PRINTED MATERIAL. To the extent consistent with terms and conditions of the New BLA, all artwork and package copy to be used in connection with the STRAIGHT PRODUCTS (as defined in the New BLA and supplied under this Agreement) shall be prepared by Manufacturer and all artwork and package copy to be used in connection with all Products other than STRAIGHT PRODUCTS shall be prepared by JDI; provided, however, that the Parties acknowledge and agree that Manufacturer shall have the right to review and approve (which approval shall not be unreasonably withheld or delayed) of such artwork and package copy for Licensed Products prepared by JDI, and to require and enforce compliance by JDI of Manufacturer’s standards (so long as the same standards are applied by Manufacturer to its own products) with regard to labeling and ingredient disclosures on such Licensed Products.

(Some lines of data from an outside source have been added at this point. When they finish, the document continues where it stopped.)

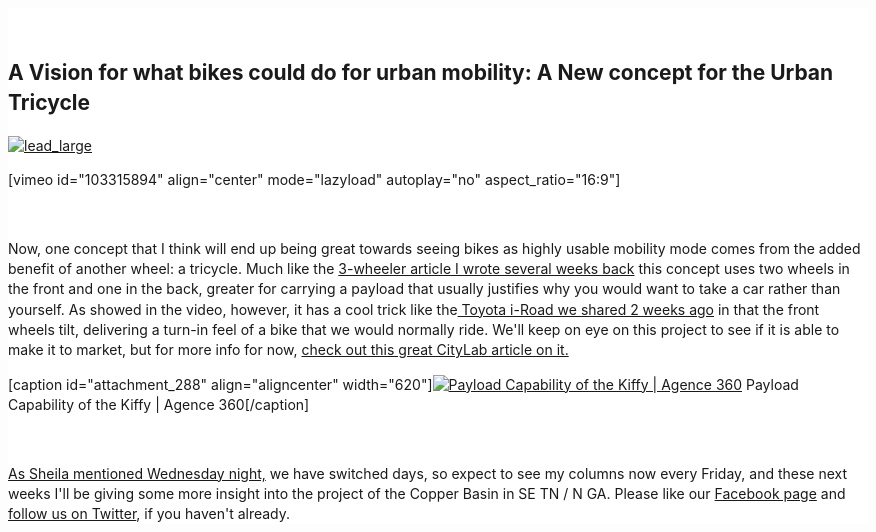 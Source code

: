 &nbsp;
<h2>A Vision for what bikes could do for urban mobility: A New concept for the Urban Tricycle</h2>
<a href="http://closedloop.us/wp-content/uploads/2014/09/lead_large.jpg"><img class="aligncenter size-full wp-image-285" src="http://closedloop.us/wp-content/uploads/2014/09/lead_large.jpg" alt="lead_large" width="620" height="394" /></a>

[vimeo id="103315894" align="center" mode="lazyload" autoplay="no" aspect_ratio="16:9"]

&nbsp;

Now, one concept that I think will end up being great towards seeing bikes as highly usable mobility mode comes from the added benefit of another wheel: a tricycle. Much like the <a title="Three Wheeled Bikes: A Novelty or a New Direction?" href="http://closedloop.us/2014/08/three-wheeled-bikes/">3-wheeler article I wrote several weeks back</a> this concept uses two wheels in the front and one in the back, greater for carrying a payload that usually justifies why you would want to take a car rather than yourself. As showed in the video, however, it has a cool trick like the<a title="Toyota I-Road Ha:Mo Grenoble, France" href="http://youtu.be/Q10ecOp6WvY?list=UU-XFpnxDaYpDdXYM57hk-VQ" target="_blank"> Toyota i-Road we shared 2 weeks ago</a> in that the front wheels tilt, delivering a turn-in feel of a bike that we would normally ride. We'll keep on eye on this project to see if it is able to make it to market, but for more info for now, <a title="Will the Urban Tricycle Ever Be Cool?" href="http://www.citylab.com/design/2014/09/will-the-urban-tricycle-ever-be-cool/380746/" target="_blank">check out this great CityLab article on it.</a>

[caption id="attachment_288" align="aligncenter" width="620"]<a href="http://closedloop.us/wp-content/uploads/2014/09/4ac0ae74a.jpg"><img class="size-full wp-image-288" src="http://closedloop.us/wp-content/uploads/2014/09/4ac0ae74a.jpg" alt="Payload Capability of the Kiffy | Agence 360" width="620" height="519" /></a> Payload Capability of the Kiffy | Agence 360[/caption]

&nbsp;

<a title="How to Build a Park: Piers to Public Space, Pt. 1" href="http://closedloop.us/2014/09/build-park-piers-public-space-pt-1/" target="_blank">As Sheila mentioned Wednesday night,</a> we have switched days, so expect to see my columns now every Friday, and these next weeks I'll be giving some more insight into the project of the Copper Basin in SE TN / N GA. Please like our <a title="Closed Loop on Facebook" href="https://www.facebook.com/closedloopus" target="_blank">Facebook page</a> and <a title="Closed Loop US on Twitter" href="https://twitter.com/closedloopus" target="_blank">follow us on Twitter</a>, if you haven't already.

Manufacturer shall purchase all film and printed materials for each at least 10 days prior to the scheduled production run. Except as otherwise required by the New BLA, JDI shall be responsible for ensuring that instructions for use and warnings contained on packaging for all Products and supplied under this Agreement other than STRAIGHT PRODUCTS (as defined in the New BLA)

 

*** CONFIDENTIAL MATERIAL REDACTED AND SEPARATELY FILED WITH THE COMMISSION ***.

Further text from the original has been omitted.